Scheduler out of memory error when sharing datasets

Hi,
I am trying to create a dask array from datasets shared from different clients by using the published datasets methods and then passing the names of the published dataset to a subscriber client that creates the dask.array using the dask.array.block(). The client runs in a loop, so multiple dask.arrays are created and eventually the scheduler processes crashes due to an OOM error.
I try to remove the used published datasets after I use them to build the dask.array, however the scheduler still does not release something that is being created.
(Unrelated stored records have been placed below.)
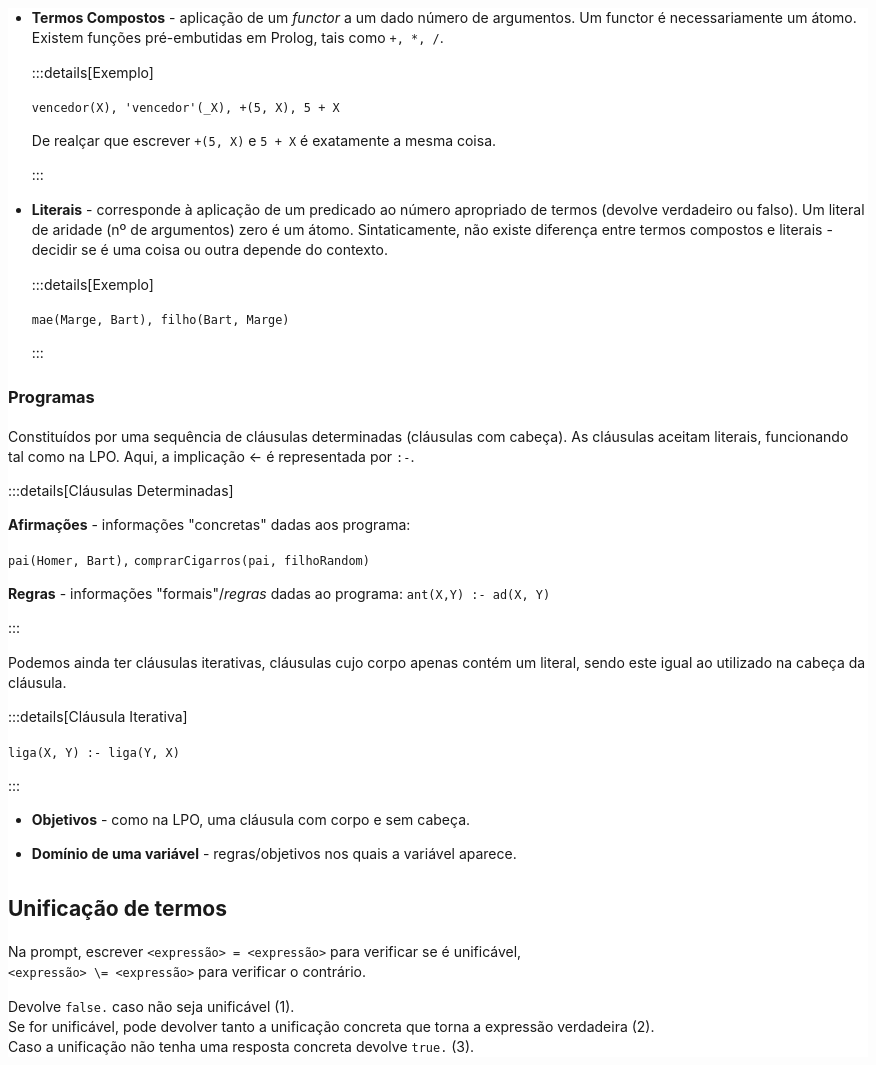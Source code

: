 - **Termos Compostos** - aplicação de um _functor_ a um dado número de argumentos. Um functor é necessariamente um átomo. Existem funções pré-embutidas em Prolog, tais como `+, *, /`.

  :::details[Exemplo]

  `vencedor(X), 'vencedor'(_X), +(5, X), 5 + X`

  De realçar que escrever `+(5, X)` e `5 + X` é exatamente a mesma coisa.

  :::

- **Literais** - corresponde à aplicação de um predicado ao número apropriado de termos (devolve verdadeiro ou falso). Um literal de aridade (nº de argumentos) zero é um átomo. Sintaticamente, não existe diferença entre termos compostos e literais - decidir se é uma coisa ou outra depende do contexto.

  :::details[Exemplo]

  `mae(Marge, Bart), filho(Bart, Marge)`

  :::

### Programas

Constituídos por uma sequência de cláusulas determinadas (cláusulas com cabeça). As cláusulas aceitam literais, funcionando tal como na LPO. Aqui, a implicação $\leftarrow$ é representada por `:-`.

:::details[Cláusulas Determinadas]

**Afirmações** - informações "concretas" dadas aos programa:

`pai(Homer, Bart),`
`comprarCigarros(pai, filhoRandom)`

**Regras** - informações "formais"/_regras_ dadas ao programa:
`ant(X,Y) :- ad(X, Y)`

:::

Podemos ainda ter cláusulas iterativas, cláusulas cujo corpo apenas contém um literal, sendo este igual ao utilizado na cabeça da cláusula.

:::details[Cláusula Iterativa]

`liga(X, Y) :- liga(Y, X)`

:::

- **Objetivos** - como na LPO, uma cláusula com corpo e sem cabeça.

- **Domínio de uma variável** - regras/objetivos nos quais a variável aparece.

## Unificação de termos

Na prompt, escrever `<expressão> = <expressão>` para verificar se é unificável, \
`<expressão> \= <expressão>` para verificar o contrário.

Devolve `false.` caso não seja unificável (1).\
 Se for unificável, pode devolver tanto a unificação concreta que torna a expressão verdadeira (2).\
 Caso a unificação não tenha uma resposta concreta devolve `true.` (3).
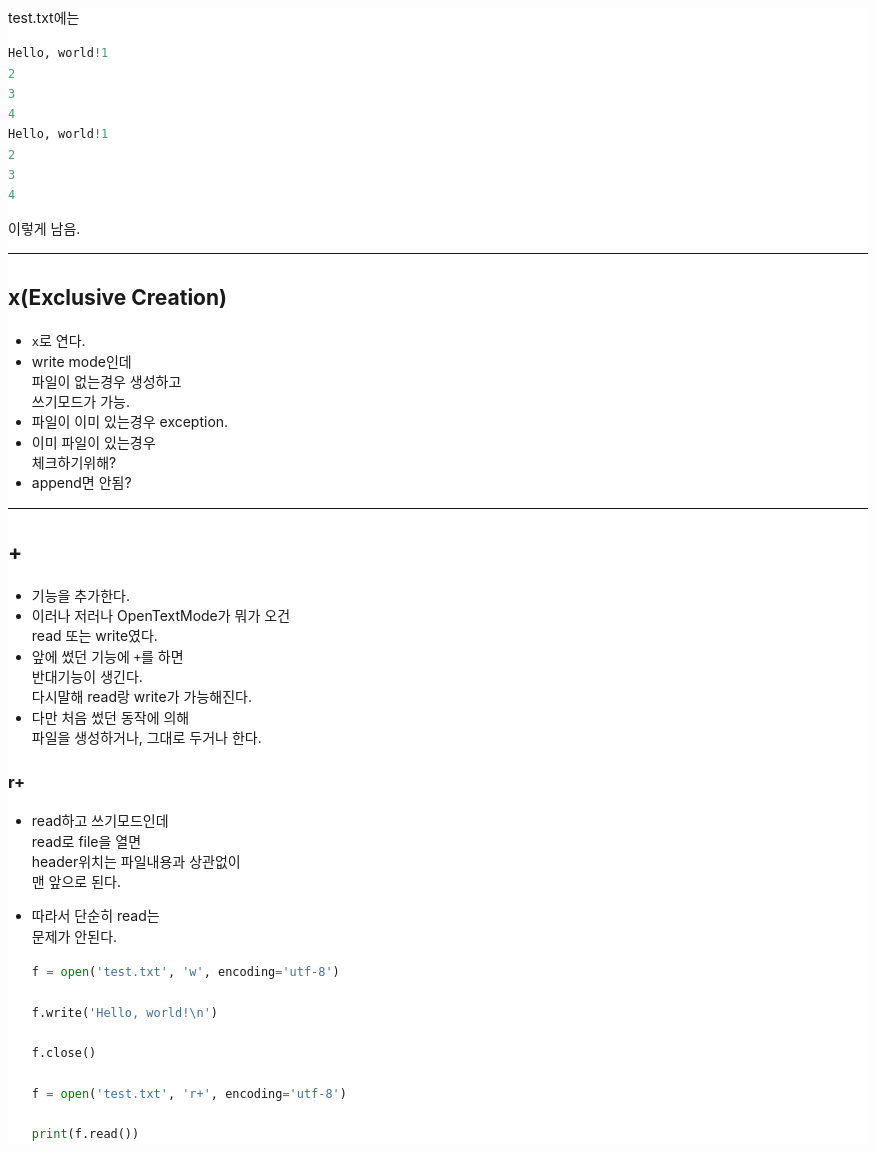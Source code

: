   test.txt에는
  
  ```python
  Hello, world!1
  2
  3
  4
  Hello, world!1
  2
  3
  4
  ```
  
  이렇게 남음.
  

---

## x(Exclusive Creation)

- `x`로 연다.
- write mode인데  
파일이 없는경우 생성하고  
쓰기모드가 가능.
- 파일이 이미 있는경우 exception.
- 이미 파일이 있는경우   
체크하기위해?
- append면 안됨?

---

## +

- 기능을 추가한다.
- 이러나 저러나 OpenTextMode가 뭐가 오건  
read 또는 write였다. 
- 앞에 썼던 기능에 `+`를 하면  
반대기능이 생긴다.   
다시말해 read랑 write가 가능해진다.
- 다만 처음 썼던 동작에 의해  
파일을 생성하거나, 그대로 두거나 한다.

### r+

- read하고 쓰기모드인데  
read로 file을 열면  
header위치는 파일내용과 상관없이  
맨 앞으로 된다.
- 따라서 단순히 read는  
문제가 안된다.
  
  ```python
  f = open('test.txt', 'w', encoding='utf-8')
  
  f.write('Hello, world!\n')
  
  f.close()
  
  f = open('test.txt', 'r+', encoding='utf-8')
  
  print(f.read())
  ```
A minimal reproducer is the following:

The subscriber process is this (using a distributed scheduler):

def current_memory():
    import sys, os
    import psutil
    process = psutil.Process(os.getpid())
    mem = process.memory_info().rss / (1024 * 1024)  # MiB
    return mem
    
def runmain():
    import numpy as np 
    from random import randrange
    from dask.distributed import Client, Sub
    import dask.array as da
    import gc
   
    scheduler_file='dask_file.json'
    client = Client(scheduler_file=scheduler_file) 

    count = 0
    datasets_to_delete_old = []

    # Sub will block until a result is published from a simulation client
    sub = Sub(name='mydata', client=client)
    mydata = sub.get()  
    print('Mem: returned from: sub.get() ', flush=True)
    data_str = mydata['dask_string']
    datasets_to_delete = mydata['client_datasets']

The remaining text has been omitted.